WHAT THE TASK REQUIRES:
From the records, report how many lines hold the word "right", with the number as the sole reply.

*** MATERIAL FOR THE TASK Section Begins ***

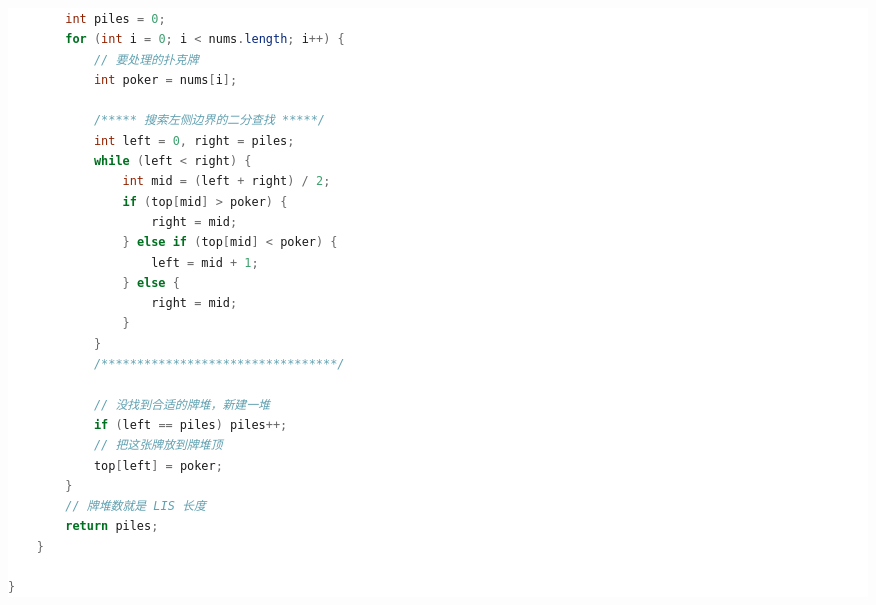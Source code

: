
 ```Java
        int piles = 0;
        for (int i = 0; i < nums.length; i++) {
            // 要处理的扑克牌
            int poker = nums[i];

            /***** 搜索左侧边界的二分查找 *****/
            int left = 0, right = piles;
            while (left < right) {
                int mid = (left + right) / 2;
                if (top[mid] > poker) {
                    right = mid;
                } else if (top[mid] < poker) {
                    left = mid + 1;
                } else {
                    right = mid;
                }
            }
            /*********************************/
            
            // 没找到合适的牌堆，新建一堆
            if (left == piles) piles++;
            // 把这张牌放到牌堆顶
            top[left] = poker;
        }
        // 牌堆数就是 LIS 长度
        return piles;
    }

}
```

*** MATERIAL FOR THE TASK Section Ends ***

TASK RESULT:
5